Reputation: 7
I want to select top 3 results for every line that has the same first two column.
For example the data will look like,
cat data.txt
A A 10
A A 1
A A 2
A A 5
A A 8
A B 1
A B 2
A C 6
A C 5
A C 10
A C 1
B A 1
B A 1
B A 2
B A 8
And for the result I want
A A 10
A A 8
A A 5
A B 2
A B 1
A C 10
A C 6
A C 5
B A 1
B A 1
B A 2
Note that some of the "groups" do not contain 3 rows.
I have tried
sort -k1,1 -k2,2 -k3,3nr data.txt | sort -u -k1,1 -k2,2 > 1.txt
comm -23 <(sort data.txt) <(sort 1.txt)| sort -k1,1 -k2,2 -k3,3nr| sort -u -k1,1 -k2,2 > 2.txt
comm -23 <(sort data.txt) <(cat 1.txt 2.txt | sort)| sort -k1,1 -k2,2 -k3,3nr| sort -u -k1,1 -k2,2 > 3.txt
It seems like it's working but since I am learning to code better was wondering if there was a better way to go about this. Plus, my code will generate many files that I will have to delete.
Upvotes: 0
Views: 69
Reputation: 103844
You can do:
$ sort -k1,1 -k2,2 -k3,3nr file | awk 'a[$1,$2]++<3'
A A 10
A A 8
A A 5
A B 2
A B 1
A C 10
A C 6
A C 5
B A 8
B A 2
B A 1
There are two key items to understand the awk program; associative arrays and fields.
If you reference an empty awk array element, it is an empty container -- ready for anything you put into it.
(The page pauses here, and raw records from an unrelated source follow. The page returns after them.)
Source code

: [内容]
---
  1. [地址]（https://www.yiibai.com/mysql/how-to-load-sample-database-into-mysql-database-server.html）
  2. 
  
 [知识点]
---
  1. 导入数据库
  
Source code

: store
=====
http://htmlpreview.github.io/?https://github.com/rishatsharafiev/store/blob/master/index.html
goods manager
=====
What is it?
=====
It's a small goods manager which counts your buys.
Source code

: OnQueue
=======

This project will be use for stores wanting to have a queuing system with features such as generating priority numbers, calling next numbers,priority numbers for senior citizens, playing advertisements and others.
You can use that as a counter.
You state If first two columns are equal...
The sort puts the file in order desired. The statement a[$1,$2]
uses the values of the first two fields as a unique entry into an associative array.
You then state ...select top 3 based on descending order of 3rd column...
Once again, the sort put the file into the desired order, and the statement a[$1,$2]++
counts them. Now just count up to three.
awk
is organized into blocks of condition {action}
The statement a[$1,$2]++<3
is true until there are more than 3 of the same pattern seen.
A wordier version of the program would be:
awk 'a[$1,$2]++<3 {print $0}'
But the default action if the condition is true is to print $0
so it is not needed.
If you are processing text in Unix, you should get to know awk
. It is the most powerful tool that POSIX guarantees you will have, and is commonly used for these tasks.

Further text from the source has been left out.